__Task instructions__:
Show each line from the records below in which the word "frontend" occurs.

Saved entries
◆ ◆ ◆ ◆

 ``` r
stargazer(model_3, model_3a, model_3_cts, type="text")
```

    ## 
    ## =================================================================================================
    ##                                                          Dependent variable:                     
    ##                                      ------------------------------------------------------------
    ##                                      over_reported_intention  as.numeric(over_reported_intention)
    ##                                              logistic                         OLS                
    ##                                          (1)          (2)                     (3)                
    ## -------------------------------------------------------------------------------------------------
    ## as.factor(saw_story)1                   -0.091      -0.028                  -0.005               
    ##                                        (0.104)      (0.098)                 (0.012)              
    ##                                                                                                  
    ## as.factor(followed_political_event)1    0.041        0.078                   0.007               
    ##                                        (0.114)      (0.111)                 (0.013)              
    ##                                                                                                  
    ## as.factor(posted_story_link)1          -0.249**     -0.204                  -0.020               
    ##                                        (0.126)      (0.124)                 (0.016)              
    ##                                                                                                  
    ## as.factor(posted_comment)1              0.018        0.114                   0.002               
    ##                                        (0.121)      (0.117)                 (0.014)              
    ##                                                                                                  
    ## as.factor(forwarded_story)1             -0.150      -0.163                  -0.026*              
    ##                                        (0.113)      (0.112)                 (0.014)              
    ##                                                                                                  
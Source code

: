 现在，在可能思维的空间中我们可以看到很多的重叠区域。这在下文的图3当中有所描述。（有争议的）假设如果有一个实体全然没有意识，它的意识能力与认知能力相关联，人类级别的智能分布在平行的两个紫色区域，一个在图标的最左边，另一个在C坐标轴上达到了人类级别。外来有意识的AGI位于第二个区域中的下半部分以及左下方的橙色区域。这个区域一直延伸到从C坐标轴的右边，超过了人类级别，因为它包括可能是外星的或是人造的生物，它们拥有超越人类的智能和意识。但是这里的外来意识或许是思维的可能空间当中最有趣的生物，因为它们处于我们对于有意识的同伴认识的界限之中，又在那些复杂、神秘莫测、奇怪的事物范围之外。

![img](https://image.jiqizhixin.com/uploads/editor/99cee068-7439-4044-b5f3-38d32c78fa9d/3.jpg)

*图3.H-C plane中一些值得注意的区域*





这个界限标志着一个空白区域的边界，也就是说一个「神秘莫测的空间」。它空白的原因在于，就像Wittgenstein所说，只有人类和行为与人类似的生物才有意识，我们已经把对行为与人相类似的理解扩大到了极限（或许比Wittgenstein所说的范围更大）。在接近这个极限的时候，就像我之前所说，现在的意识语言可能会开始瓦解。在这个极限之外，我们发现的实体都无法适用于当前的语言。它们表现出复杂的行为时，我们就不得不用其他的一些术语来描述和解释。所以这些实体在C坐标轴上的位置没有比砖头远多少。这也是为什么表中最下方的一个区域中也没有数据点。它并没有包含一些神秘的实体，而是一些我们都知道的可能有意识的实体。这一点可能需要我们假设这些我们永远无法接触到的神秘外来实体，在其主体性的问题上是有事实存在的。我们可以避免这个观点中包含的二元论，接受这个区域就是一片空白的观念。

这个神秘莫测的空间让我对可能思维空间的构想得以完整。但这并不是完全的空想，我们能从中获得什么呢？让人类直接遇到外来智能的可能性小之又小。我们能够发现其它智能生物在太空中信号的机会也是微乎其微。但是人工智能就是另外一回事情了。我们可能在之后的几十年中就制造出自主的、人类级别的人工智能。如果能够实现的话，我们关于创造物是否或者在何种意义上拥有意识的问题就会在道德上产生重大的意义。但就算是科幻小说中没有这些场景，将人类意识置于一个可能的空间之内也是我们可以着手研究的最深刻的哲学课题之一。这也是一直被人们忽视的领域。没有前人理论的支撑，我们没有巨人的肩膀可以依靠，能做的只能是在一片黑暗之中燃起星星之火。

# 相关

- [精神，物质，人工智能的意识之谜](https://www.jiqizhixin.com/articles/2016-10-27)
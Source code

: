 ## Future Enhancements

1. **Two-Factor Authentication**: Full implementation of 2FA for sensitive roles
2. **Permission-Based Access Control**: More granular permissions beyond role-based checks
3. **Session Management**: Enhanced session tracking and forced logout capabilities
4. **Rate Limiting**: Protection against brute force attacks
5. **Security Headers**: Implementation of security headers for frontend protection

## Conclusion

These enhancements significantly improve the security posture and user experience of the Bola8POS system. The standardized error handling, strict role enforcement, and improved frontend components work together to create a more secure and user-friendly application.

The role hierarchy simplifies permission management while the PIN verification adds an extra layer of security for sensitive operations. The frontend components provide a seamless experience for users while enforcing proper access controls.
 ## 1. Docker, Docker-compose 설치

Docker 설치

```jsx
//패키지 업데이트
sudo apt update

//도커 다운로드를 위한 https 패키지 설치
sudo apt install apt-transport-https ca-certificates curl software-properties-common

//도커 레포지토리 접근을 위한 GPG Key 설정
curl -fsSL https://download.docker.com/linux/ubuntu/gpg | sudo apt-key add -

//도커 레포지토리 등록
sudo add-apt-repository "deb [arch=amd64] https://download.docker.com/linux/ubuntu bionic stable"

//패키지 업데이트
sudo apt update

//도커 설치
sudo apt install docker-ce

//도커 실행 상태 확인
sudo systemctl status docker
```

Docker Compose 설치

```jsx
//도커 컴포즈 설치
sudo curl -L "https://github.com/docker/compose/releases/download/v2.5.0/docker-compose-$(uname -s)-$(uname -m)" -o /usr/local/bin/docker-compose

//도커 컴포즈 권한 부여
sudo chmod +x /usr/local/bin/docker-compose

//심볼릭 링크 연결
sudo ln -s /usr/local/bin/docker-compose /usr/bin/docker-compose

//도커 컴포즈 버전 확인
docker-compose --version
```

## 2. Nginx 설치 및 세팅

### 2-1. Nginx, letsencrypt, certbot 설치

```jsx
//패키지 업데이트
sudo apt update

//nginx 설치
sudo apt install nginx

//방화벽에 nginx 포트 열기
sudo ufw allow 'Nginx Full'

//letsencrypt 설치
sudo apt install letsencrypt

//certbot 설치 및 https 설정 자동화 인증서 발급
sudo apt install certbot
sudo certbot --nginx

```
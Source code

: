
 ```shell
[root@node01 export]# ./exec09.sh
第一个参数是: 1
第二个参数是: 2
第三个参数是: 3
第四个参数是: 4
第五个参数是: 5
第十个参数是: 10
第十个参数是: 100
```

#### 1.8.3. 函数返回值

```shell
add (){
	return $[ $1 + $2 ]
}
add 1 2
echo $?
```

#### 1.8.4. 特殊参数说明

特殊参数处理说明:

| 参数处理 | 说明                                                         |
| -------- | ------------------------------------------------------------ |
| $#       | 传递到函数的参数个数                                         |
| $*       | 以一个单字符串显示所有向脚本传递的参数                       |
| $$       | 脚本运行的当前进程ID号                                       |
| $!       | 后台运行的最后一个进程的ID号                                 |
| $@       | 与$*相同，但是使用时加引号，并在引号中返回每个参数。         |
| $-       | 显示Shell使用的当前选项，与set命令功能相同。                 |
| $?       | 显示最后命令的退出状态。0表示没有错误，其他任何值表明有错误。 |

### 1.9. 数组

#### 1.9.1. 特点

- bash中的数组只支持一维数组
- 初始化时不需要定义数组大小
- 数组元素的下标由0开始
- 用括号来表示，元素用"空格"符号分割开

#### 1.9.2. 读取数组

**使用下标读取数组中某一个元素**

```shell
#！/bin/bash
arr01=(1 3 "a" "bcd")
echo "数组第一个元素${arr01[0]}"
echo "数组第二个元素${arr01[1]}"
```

◆ ◆ ◆ ◆

__Written response__:
5. **Security Headers**: Implementation of security headers for frontend protection
These enhancements significantly improve the security posture and user experience of the Bola8POS system. The standardized error handling, strict role enforcement, and improved frontend components work together to create a more secure and user-friendly application.
The role hierarchy simplifies permission management while the PIN verification adds an extra layer of security for sensitive operations. The frontend components provide a seamless experience for users while enforcing proper access controls.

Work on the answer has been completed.